[Task objective] Across all the entries below, how many lines contain the string "Changelog"? The number by itself is the answer.

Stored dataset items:
□ □ □ □ □

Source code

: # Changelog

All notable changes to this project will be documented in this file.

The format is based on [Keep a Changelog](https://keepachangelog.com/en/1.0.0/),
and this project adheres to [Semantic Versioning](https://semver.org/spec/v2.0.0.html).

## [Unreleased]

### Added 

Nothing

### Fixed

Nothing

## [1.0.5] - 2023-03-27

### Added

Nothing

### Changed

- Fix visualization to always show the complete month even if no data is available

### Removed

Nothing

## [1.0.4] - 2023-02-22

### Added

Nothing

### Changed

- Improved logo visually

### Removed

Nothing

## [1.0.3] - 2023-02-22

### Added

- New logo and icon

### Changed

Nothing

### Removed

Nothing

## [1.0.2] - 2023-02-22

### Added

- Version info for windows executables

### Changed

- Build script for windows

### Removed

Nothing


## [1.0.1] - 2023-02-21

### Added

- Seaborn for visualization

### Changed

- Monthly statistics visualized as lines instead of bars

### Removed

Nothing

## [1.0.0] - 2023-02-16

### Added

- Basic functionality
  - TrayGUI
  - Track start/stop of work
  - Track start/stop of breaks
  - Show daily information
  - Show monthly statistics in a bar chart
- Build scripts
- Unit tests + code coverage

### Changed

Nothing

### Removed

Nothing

□ □ □ □ □

[Result] 2